::: Material provided

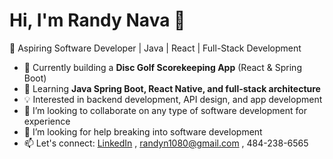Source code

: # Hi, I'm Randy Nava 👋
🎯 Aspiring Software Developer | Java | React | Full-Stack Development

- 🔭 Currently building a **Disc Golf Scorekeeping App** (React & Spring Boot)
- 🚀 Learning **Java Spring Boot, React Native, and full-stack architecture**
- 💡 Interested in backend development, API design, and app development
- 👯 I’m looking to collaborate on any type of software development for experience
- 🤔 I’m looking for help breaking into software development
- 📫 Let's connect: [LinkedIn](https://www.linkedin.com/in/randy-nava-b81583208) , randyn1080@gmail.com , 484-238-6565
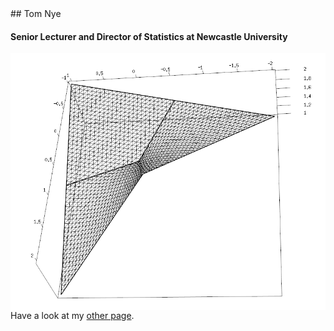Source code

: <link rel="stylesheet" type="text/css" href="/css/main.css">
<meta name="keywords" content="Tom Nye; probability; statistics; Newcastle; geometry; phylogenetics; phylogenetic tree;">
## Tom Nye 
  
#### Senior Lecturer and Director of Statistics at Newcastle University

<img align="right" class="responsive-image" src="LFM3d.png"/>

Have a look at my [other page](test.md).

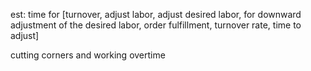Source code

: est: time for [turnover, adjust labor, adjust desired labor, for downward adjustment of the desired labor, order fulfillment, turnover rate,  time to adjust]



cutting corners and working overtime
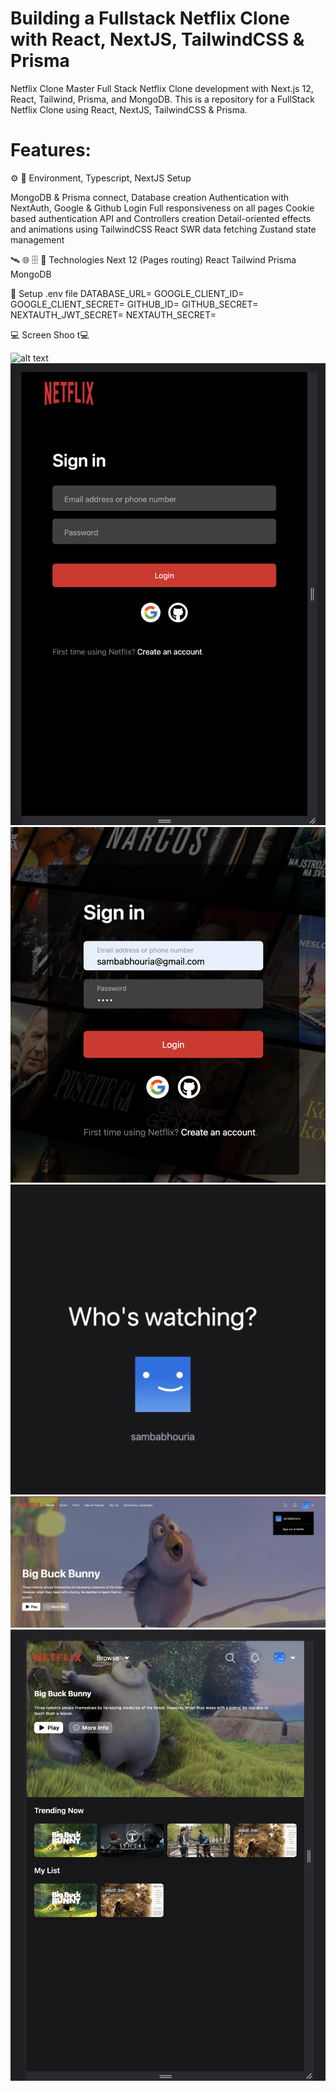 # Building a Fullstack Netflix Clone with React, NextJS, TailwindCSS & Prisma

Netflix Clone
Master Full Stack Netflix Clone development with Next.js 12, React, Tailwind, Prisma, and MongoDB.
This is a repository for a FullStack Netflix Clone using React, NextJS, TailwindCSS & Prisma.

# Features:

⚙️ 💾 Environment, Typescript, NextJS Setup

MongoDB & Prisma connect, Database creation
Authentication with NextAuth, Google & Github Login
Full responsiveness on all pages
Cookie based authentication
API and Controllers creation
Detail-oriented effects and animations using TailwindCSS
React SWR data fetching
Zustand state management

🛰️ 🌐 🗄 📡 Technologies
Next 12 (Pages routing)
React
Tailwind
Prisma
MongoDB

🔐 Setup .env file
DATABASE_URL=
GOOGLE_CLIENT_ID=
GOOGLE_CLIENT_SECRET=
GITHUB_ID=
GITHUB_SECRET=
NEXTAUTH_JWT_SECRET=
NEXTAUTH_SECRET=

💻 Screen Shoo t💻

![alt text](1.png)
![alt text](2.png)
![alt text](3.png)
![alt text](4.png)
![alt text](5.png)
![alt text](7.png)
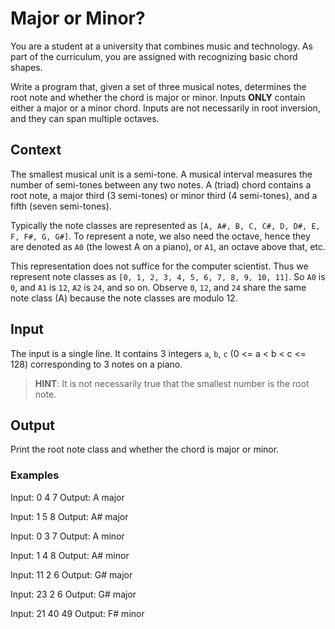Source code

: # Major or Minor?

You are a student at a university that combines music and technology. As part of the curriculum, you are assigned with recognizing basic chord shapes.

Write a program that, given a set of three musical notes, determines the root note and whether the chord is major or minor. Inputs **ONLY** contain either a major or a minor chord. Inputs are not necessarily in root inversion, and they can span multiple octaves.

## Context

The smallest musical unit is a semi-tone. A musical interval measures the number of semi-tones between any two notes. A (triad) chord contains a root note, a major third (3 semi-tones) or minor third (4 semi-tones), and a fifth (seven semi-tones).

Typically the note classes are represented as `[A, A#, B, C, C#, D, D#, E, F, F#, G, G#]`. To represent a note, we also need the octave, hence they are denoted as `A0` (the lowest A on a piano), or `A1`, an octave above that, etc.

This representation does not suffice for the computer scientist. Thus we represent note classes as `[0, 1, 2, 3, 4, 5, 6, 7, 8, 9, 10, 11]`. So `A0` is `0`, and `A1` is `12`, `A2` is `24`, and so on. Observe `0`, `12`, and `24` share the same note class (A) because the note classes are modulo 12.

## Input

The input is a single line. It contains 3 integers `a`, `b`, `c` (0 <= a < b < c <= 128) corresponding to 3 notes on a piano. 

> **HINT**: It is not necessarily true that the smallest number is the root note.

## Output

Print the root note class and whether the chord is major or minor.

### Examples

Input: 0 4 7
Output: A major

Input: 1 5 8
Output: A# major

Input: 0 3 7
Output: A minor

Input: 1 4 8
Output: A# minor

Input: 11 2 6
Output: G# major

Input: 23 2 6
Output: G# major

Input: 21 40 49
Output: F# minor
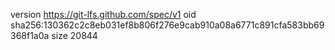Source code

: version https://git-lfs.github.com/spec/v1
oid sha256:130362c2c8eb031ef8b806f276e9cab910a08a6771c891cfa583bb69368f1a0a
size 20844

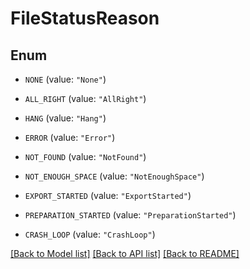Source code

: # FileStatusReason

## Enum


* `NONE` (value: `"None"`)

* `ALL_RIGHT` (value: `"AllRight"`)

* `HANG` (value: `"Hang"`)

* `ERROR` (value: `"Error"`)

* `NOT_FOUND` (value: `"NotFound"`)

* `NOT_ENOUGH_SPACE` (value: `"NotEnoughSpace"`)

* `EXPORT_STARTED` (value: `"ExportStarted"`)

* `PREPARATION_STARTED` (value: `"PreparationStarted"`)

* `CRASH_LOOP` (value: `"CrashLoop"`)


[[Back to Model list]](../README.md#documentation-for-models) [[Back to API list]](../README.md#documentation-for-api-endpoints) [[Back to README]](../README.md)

::::::

### Task requirements
Output the records above character for character, but leave each image out.

### Answer to the exercise
Source code

: # Hi, I'm Randy Nava 👋
🎯 Aspiring Software Developer | Java | React | Full-Stack Development

- 🔭 Currently building a **Disc Golf Scorekeeping App** (React & Spring Boot)
- 🚀 Learning **Java Spring Boot, React Native, and full-stack architecture**
- 💡 Interested in backend development, API design, and app development
- 👯 I’m looking to collaborate on any type of software development for experience
- 🤔 I’m looking for help breaking into software development
- 📫 Let's connect: [LinkedIn](https://www.linkedin.com/in/randy-nava-b81583208) , randyn1080@gmail.com , 484-238-6565
Source code

: <link rel="stylesheet" type="text/css" href="/css/main.css">
<meta name="keywords" content="Tom Nye; probability; statistics; Newcastle; geometry; phylogenetics; phylogenetic tree;">
## Tom Nye 
  
#### Senior Lecturer and Director of Statistics at Newcastle University

<img align="right" class="responsive-image" src="LFM3d.png"/>

Have a look at my [other page](test.md).

Source code

: est: time for [turnover, adjust labor, adjust desired labor, for downward adjustment of the desired labor, order fulfillment, turnover rate,  time to adjust]



cutting corners and working overtime
 # Building a Fullstack Netflix Clone with React, NextJS, TailwindCSS & Prisma

Netflix Clone
Master Full Stack Netflix Clone development with Next.js 12, React, Tailwind, Prisma, and MongoDB.
This is a repository for a FullStack Netflix Clone using React, NextJS, TailwindCSS & Prisma.

# Features:

⚙️ 💾 Environment, Typescript, NextJS Setup

MongoDB & Prisma connect, Database creation
Authentication with NextAuth, Google & Github Login
Full responsiveness on all pages
Cookie based authentication
API and Controllers creation
Detail-oriented effects and animations using TailwindCSS
React SWR data fetching
Zustand state management

🛰️ 🌐 🗄 📡 Technologies
Next 12 (Pages routing)
React
Tailwind
Prisma
MongoDB

🔐 Setup .env file
DATABASE_URL=
GOOGLE_CLIENT_ID=
GOOGLE_CLIENT_SECRET=
GITHUB_ID=
GITHUB_SECRET=
NEXTAUTH_JWT_SECRET=
NEXTAUTH_SECRET=

💻 Screen Shoo t💻

![alt text](1.png)
![alt text](2.png)
![alt text](3.png)
![alt text](4.png)
![alt text](5.png)
![alt text](7.png)
Source code

: # Major or Minor?

You are a student at a university that combines music and technology. As part of the curriculum, you are assigned with recognizing basic chord shapes.

Write a program that, given a set of three musical notes, determines the root note and whether the chord is major or minor. Inputs **ONLY** contain either a major or a minor chord. Inputs are not necessarily in root inversion, and they can span multiple octaves.

## Context

The smallest musical unit is a semi-tone. A musical interval measures the number of semi-tones between any two notes. A (triad) chord contains a root note, a major third (3 semi-tones) or minor third (4 semi-tones), and a fifth (seven semi-tones).

Typically the note classes are represented as `[A, A#, B, C, C#, D, D#, E, F, F#, G, G#]`. To represent a note, we also need the octave, hence they are denoted as `A0` (the lowest A on a piano), or `A1`, an octave above that, etc.

This representation does not suffice for the computer scientist. Thus we represent note classes as `[0, 1, 2, 3, 4, 5, 6, 7, 8, 9, 10, 11]`. So `A0` is `0`, and `A1` is `12`, `A2` is `24`, and so on. Observe `0`, `12`, and `24` share the same note class (A) because the note classes are modulo 12.

## Input

The input is a single line. It contains 3 integers `a`, `b`, `c` (0 <= a < b < c <= 128) corresponding to 3 notes on a piano. 

> **HINT**: It is not necessarily true that the smallest number is the root note.

## Output

Print the root note class and whether the chord is major or minor.

### Examples

Input: 0 4 7
Output: A major

Input: 1 5 8
Output: A# major

Input: 0 3 7
Output: A minor

Input: 1 4 8
Output: A# minor

Input: 11 2 6
Output: G# major

Input: 23 2 6
Output: G# major

Input: 21 40 49
Output: F# minor
Source code

: version https://git-lfs.github.com/spec/v1
oid sha256:130362c2c8eb031ef8b806f276e9cab910a08a6771c891cfa583bb69368f1a0a
size 20844

Source code

: # FileStatusReason

## Enum


* `NONE` (value: `"None"`)

* `ALL_RIGHT` (value: `"AllRight"`)

* `HANG` (value: `"Hang"`)

* `ERROR` (value: `"Error"`)

* `NOT_FOUND` (value: `"NotFound"`)

* `NOT_ENOUGH_SPACE` (value: `"NotEnoughSpace"`)

* `EXPORT_STARTED` (value: `"ExportStarted"`)

* `PREPARATION_STARTED` (value: `"PreparationStarted"`)

* `CRASH_LOOP` (value: `"CrashLoop"`)


[[Back to Model list]](../README.md#documentation-for-models) [[Back to API list]](../README.md#documentation-for-api-endpoints) [[Back to README]](../README.md)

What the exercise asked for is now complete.